EXERCISE BRIEF:
Pull every line with "each" from the data below and copy it.

ENTRIES SHOWN:
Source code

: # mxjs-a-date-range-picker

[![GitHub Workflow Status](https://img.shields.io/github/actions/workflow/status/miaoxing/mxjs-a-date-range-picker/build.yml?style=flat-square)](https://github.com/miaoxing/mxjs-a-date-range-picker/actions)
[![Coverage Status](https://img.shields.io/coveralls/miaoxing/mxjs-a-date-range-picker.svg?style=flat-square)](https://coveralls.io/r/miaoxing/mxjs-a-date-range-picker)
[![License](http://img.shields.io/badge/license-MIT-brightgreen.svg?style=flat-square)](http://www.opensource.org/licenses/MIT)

* * *

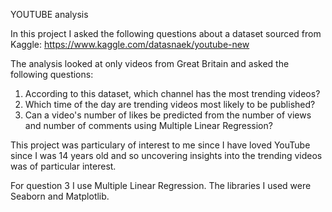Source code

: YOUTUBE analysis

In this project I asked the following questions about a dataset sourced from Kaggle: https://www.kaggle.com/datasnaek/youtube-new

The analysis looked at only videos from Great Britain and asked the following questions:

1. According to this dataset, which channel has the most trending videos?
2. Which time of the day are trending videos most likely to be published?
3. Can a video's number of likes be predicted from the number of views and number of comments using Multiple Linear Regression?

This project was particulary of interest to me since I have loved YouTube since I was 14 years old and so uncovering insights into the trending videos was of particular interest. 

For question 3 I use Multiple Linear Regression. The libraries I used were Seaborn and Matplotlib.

==

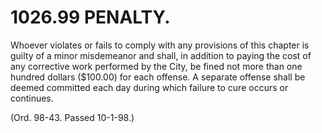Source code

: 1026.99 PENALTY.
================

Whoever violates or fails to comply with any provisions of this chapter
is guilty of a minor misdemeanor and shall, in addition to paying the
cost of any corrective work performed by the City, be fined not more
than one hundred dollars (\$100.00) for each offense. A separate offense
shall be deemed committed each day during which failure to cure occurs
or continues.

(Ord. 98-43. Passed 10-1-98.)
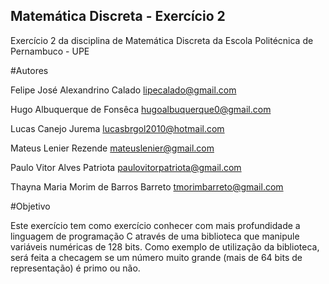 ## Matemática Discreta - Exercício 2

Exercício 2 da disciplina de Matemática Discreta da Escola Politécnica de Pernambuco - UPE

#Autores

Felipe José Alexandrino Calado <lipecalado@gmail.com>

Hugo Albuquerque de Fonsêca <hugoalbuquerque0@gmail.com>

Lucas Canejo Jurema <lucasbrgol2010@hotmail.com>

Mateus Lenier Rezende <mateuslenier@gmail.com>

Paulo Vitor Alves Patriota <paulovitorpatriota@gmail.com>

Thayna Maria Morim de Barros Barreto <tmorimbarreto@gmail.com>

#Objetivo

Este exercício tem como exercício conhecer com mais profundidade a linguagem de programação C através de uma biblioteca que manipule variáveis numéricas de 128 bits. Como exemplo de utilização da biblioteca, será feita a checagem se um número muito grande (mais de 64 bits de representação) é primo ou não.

EXERCISE RESPONSE:
than one hundred dollars (\$100.00) for each offense. A separate offense
shall be deemed committed each day during which failure to cure occurs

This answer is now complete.